Data extracts ::
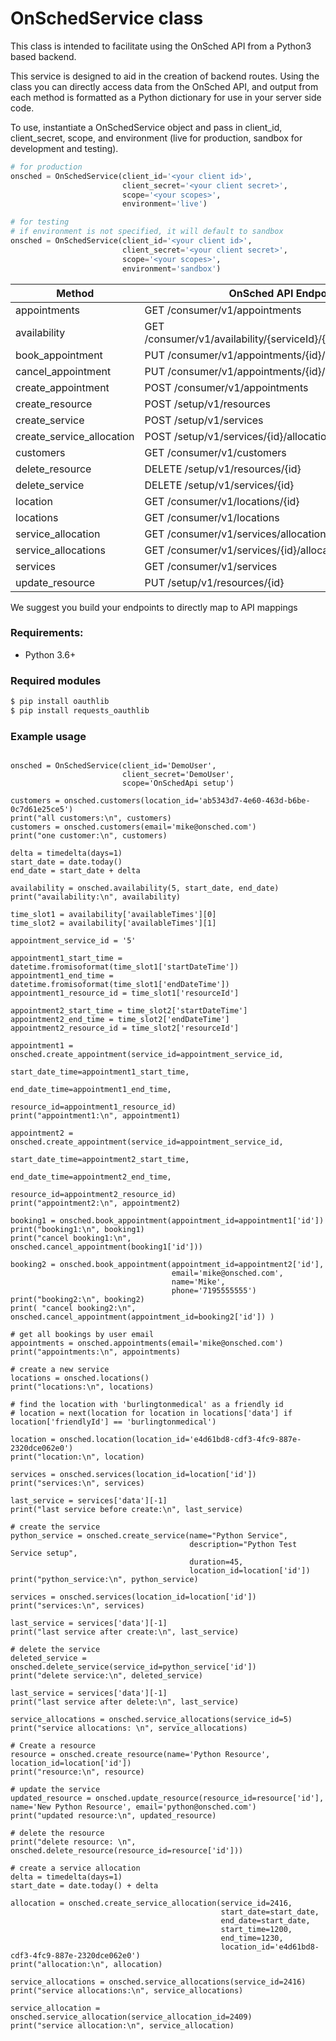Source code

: # OnSchedService class

This class is intended to facilitate using the OnSched API from a Python3 based
backend.

This service is designed to aid in the creation of backend routes.  Using the class you can directly access
data from the OnSched API, and output from each method is formatted as a Python dictionary for use in your
server side code.

To use, instantiate a OnSchedService object and pass in client_id, client_secret, scope, and 
environment (live for production, sandbox for development and testing).
```python
# for production
onsched = OnSchedService(client_id='<your client id>', 
                         client_secret='<your client secret>', 
                         scope='<your scopes>', 
                         environment='live')

# for testing
# if environment is not specified, it will default to sandbox
onsched = OnSchedService(client_id='<your client id>', 
                         client_secret='<your client secret>', 
                         scope='<your scopes>', 
                         environment='sandbox')
```

|       Method        | OnSched API Endpoint |
|---------------------|----------------------|
| appointments | GET /consumer/v1/appointments |
| availability | GET /consumer/v1/availability/{serviceId}/{startDate}/{endDate} |
| book_appointment | PUT /consumer/v1/appointments/{id}/book |
| cancel_appointment | PUT /consumer/v1/appointments/{id}/cancel |
| create_appointment | POST /consumer/v1/appointments |
| create_resource | POST /setup/v1/resources |
| create_service | POST /setup/v1/services |
| create_service_allocation | POST /setup/v1/services/{id}/allocations |
| customers | GET /consumer/v1/customers |
| delete_resource | DELETE /setup/v1/resources/{id} |
| delete_service | DELETE /setup/v1/services/{id} |
| location | GET /consumer/v1/locations/{id} |
| locations | GET /consumer/v1/locations |
| service_allocation | GET /consumer/v1/services/allocations/{id} |
| service_allocations | GET /consumer/v1/services/{id}/allocations |
| services | GET /consumer/v1/services |
| update_resource | PUT /setup/v1/resources/{id} |

We suggest you build your endpoints to directly map to 
API mappings
### Requirements: 
- Python 3.6+

### Required modules
```python
$ pip install oauthlib
$ pip install requests_oauthlib
```

### Example usage
```python3

onsched = OnSchedService(client_id='DemoUser',
                         client_secret='DemoUser',
                         scope='OnSchedApi setup')

customers = onsched.customers(location_id='ab5343d7-4e60-463d-b6be-0c7d61e25ce5')
print("all customers:\n", customers)
customers = onsched.customers(email='mike@onsched.com')
print("one customer:\n", customers)

delta = timedelta(days=1)
start_date = date.today()
end_date = start_date + delta

availability = onsched.availability(5, start_date, end_date)
print("availability:\n", availability)

time_slot1 = availability['availableTimes'][0]
time_slot2 = availability['availableTimes'][1]

appointment_service_id = '5'

appointment1_start_time = datetime.fromisoformat(time_slot1['startDateTime'])
appointment1_end_time = datetime.fromisoformat(time_slot1['endDateTime'])
appointment1_resource_id = time_slot1['resourceId']

appointment2_start_time = time_slot2['startDateTime']
appointment2_end_time = time_slot2['endDateTime']
appointment2_resource_id = time_slot2['resourceId']

appointment1 = onsched.create_appointment(service_id=appointment_service_id,
                                          start_date_time=appointment1_start_time,
                                          end_date_time=appointment1_end_time,
                                          resource_id=appointment1_resource_id)
print("appointment1:\n", appointment1)

appointment2 = onsched.create_appointment(service_id=appointment_service_id,
                                          start_date_time=appointment2_start_time,
                                          end_date_time=appointment2_end_time,
                                          resource_id=appointment2_resource_id)
print("appointment2:\n", appointment2)

booking1 = onsched.book_appointment(appointment_id=appointment1['id'])
print("booking1:\n", booking1)
print("cancel booking1:\n", onsched.cancel_appointment(booking1['id']))

booking2 = onsched.book_appointment(appointment_id=appointment2['id'],
                                    email='mike@onsched.com',
                                    name='Mike',
                                    phone='7195555555')
print("booking2:\n", booking2)
print( "cancel booking2:\n", onsched.cancel_appointment(appointment_id=booking2['id']) )

# get all bookings by user email
appointments = onsched.appointments(email='mike@onsched.com')
print("appointments:\n", appointments)

# create a new service
locations = onsched.locations()
print("locations:\n", locations)

# find the location with 'burlingtonmedical' as a friendly id
# location = next(location for location in locations['data'] if location['friendlyId'] == 'burlingtonmedical')

location = onsched.location(location_id='e4d61bd8-cdf3-4fc9-887e-2320dce062e0')
print("location:\n", location)

services = onsched.services(location_id=location['id'])
print("services:\n", services)

last_service = services['data'][-1]
print("last service before create:\n", last_service)

# create the service
python_service = onsched.create_service(name="Python Service",
                                        description="Python Test Service setup",
                                        duration=45,
                                        location_id=location['id'])
print("python_service:\n", python_service)

services = onsched.services(location_id=location['id'])
print("services:\n", services)

last_service = services['data'][-1]
print("last service after create:\n", last_service)

# delete the service
deleted_service = onsched.delete_service(service_id=python_service['id'])
print("delete service:\n", deleted_service)

last_service = services['data'][-1]
print("last service after delete:\n", last_service)

service_allocations = onsched.service_allocations(service_id=5)
print("service allocations: \n", service_allocations)

# Create a resource
resource = onsched.create_resource(name='Python Resource', location_id=location['id'])
print("resource:\n", resource)

# update the service
updated_resource = onsched.update_resource(resource_id=resource['id'], name='New Python Resource', email='python@onsched.com')
print("updated resource:\n", updated_resource)

# delete the resource
print("delete resource: \n", onsched.delete_resource(resource_id=resource['id']))

# create a service allocation
delta = timedelta(days=1)
start_date = date.today() + delta

allocation = onsched.create_service_allocation(service_id=2416,
                                               start_date=start_date,
                                               end_date=start_date,
                                               start_time=1200,
                                               end_time=1230,
                                               location_id='e4d61bd8-cdf3-4fc9-887e-2320dce062e0')
print("allocation:\n", allocation)

service_allocations = onsched.service_allocations(service_id=2416)
print("service allocations:\n", service_allocations)

service_allocation = onsched.service_allocation(service_allocation_id=2409)
print("service allocation:\n", service_allocation)
```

Activity ::
Repeat, with no pictures, every line from the top of the entries above through the line that has "API Endpoint |", keeping each one exact.

Exercise answer ::
Source code

: # OnSchedService class

This class is intended to facilitate using the OnSched API from a Python3 based
backend.

This service is designed to aid in the creation of backend routes.  Using the class you can directly access
data from the OnSched API, and output from each method is formatted as a Python dictionary for use in your
server side code.

To use, instantiate a OnSchedService object and pass in client_id, client_secret, scope, and 
environment (live for production, sandbox for development and testing).
```python
# for production
onsched = OnSchedService(client_id='<your client id>', 
                         client_secret='<your client secret>', 
                         scope='<your scopes>', 
                         environment='live')

# for testing
# if environment is not specified, it will default to sandbox
onsched = OnSchedService(client_id='<your client id>', 
                         client_secret='<your client secret>', 
                         scope='<your scopes>', 
                         environment='sandbox')
```

|       Method        | OnSched API Endpoint |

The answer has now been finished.